PROBLEM REQUIREMENTS: In the data below, how many lines contain the string "title"? Give only the number.

DATA UNDER STUDY:

______

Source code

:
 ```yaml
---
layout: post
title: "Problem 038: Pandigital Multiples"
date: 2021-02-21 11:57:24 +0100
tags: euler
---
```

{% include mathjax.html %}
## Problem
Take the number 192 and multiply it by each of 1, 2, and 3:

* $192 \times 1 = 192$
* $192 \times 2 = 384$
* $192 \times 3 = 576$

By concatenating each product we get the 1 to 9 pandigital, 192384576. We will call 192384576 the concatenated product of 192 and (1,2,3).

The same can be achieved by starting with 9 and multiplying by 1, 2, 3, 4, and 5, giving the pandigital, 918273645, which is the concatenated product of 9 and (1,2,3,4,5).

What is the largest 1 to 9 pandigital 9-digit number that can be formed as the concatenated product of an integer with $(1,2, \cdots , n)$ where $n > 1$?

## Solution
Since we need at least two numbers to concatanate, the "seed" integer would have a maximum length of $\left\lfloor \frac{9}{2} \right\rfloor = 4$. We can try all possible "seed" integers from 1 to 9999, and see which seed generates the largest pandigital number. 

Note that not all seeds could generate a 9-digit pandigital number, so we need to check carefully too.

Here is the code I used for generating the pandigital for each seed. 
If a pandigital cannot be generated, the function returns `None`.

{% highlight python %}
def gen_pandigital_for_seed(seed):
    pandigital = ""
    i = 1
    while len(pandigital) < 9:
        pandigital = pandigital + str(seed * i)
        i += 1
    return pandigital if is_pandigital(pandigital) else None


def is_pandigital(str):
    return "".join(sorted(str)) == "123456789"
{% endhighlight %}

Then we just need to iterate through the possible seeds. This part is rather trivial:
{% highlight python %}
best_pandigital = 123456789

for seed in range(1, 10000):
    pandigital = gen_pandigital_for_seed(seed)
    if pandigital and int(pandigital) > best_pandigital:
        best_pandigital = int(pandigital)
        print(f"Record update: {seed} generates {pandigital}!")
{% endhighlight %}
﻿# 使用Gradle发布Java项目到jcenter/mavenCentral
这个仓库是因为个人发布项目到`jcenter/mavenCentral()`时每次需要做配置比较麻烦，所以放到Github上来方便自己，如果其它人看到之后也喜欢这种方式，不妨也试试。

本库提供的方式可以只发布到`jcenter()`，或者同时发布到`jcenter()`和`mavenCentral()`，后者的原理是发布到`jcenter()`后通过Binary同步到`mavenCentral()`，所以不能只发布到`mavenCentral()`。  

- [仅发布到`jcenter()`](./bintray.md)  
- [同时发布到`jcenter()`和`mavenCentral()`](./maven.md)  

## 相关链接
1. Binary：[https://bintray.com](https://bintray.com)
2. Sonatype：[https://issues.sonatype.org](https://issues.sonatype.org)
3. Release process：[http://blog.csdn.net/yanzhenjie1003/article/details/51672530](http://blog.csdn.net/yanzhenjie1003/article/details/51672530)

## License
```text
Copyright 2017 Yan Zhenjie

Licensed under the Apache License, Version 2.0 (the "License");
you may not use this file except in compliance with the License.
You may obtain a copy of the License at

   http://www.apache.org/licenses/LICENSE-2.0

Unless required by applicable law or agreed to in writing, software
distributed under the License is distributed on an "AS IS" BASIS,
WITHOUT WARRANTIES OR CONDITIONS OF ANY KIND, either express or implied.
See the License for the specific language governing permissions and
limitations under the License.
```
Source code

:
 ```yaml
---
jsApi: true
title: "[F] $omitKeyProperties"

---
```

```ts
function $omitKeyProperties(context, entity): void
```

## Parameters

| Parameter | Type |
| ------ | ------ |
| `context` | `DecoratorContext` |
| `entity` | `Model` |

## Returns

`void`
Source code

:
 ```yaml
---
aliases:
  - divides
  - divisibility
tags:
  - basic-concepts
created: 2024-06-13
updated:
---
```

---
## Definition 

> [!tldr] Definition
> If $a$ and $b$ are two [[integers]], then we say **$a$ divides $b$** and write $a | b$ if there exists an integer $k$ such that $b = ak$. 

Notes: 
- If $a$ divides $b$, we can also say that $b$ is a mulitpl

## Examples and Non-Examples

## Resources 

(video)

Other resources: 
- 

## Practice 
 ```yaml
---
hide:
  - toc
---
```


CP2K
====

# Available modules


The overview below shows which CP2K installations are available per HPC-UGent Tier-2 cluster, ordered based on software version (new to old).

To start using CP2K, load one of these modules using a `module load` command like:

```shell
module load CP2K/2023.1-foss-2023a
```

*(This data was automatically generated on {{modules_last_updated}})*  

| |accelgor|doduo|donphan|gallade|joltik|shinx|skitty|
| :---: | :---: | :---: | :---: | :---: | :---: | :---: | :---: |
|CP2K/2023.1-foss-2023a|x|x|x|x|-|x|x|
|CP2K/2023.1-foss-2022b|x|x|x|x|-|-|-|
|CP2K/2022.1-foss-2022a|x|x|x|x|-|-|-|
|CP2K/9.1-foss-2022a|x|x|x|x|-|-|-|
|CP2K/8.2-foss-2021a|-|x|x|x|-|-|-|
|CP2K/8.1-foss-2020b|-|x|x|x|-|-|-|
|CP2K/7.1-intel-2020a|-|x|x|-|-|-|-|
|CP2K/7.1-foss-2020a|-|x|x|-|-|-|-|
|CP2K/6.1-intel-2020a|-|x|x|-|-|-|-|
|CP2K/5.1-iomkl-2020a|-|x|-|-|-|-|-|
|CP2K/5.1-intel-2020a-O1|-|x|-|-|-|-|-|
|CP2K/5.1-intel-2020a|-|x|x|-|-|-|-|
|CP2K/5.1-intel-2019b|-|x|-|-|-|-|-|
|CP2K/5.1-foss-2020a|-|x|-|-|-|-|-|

______

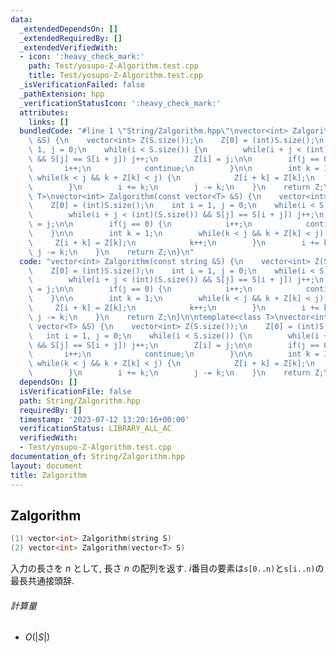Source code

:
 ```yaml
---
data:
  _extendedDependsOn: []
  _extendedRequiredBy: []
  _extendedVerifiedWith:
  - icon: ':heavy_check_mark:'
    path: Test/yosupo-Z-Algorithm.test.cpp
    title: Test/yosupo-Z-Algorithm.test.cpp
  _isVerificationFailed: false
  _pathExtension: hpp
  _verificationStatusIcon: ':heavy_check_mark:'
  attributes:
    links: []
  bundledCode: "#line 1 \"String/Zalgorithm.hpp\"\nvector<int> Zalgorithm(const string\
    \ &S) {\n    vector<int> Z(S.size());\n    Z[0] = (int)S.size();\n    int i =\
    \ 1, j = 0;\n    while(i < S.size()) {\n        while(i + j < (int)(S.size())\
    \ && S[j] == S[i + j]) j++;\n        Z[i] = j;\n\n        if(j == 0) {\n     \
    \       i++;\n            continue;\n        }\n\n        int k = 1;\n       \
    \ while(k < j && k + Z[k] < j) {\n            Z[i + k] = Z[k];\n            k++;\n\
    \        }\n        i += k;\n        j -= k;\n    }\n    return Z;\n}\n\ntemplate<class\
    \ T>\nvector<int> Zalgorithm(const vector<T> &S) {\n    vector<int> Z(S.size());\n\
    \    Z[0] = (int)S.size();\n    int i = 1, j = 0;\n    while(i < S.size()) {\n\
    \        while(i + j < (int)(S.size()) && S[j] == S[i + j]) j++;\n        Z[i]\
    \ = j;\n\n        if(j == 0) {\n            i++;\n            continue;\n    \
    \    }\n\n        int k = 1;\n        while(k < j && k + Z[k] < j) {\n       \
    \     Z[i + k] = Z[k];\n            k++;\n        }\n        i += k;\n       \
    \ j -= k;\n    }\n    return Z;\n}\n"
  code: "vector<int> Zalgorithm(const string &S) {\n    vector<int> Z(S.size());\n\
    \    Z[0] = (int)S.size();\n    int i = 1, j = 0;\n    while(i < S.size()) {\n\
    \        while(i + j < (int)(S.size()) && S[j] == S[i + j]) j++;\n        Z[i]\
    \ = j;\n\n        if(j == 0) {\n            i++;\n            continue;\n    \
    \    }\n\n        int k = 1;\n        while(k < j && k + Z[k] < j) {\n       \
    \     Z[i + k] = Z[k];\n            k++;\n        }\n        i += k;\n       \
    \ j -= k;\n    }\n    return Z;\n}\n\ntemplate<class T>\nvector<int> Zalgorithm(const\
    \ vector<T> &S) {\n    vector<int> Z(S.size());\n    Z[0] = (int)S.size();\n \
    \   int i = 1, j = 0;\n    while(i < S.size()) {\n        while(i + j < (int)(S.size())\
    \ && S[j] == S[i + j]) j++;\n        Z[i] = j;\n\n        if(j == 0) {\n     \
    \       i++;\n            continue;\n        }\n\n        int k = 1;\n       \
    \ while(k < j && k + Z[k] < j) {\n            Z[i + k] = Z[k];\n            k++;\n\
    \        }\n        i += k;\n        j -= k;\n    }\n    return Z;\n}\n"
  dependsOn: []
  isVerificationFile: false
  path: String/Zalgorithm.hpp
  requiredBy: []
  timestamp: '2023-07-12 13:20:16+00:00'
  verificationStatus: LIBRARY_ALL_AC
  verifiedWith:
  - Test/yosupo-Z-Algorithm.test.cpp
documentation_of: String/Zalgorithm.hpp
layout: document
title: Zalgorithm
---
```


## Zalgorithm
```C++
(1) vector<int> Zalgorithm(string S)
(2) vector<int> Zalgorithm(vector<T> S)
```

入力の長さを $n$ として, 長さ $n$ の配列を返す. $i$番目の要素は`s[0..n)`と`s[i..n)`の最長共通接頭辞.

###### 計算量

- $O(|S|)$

______

ANSWER SPACE: 4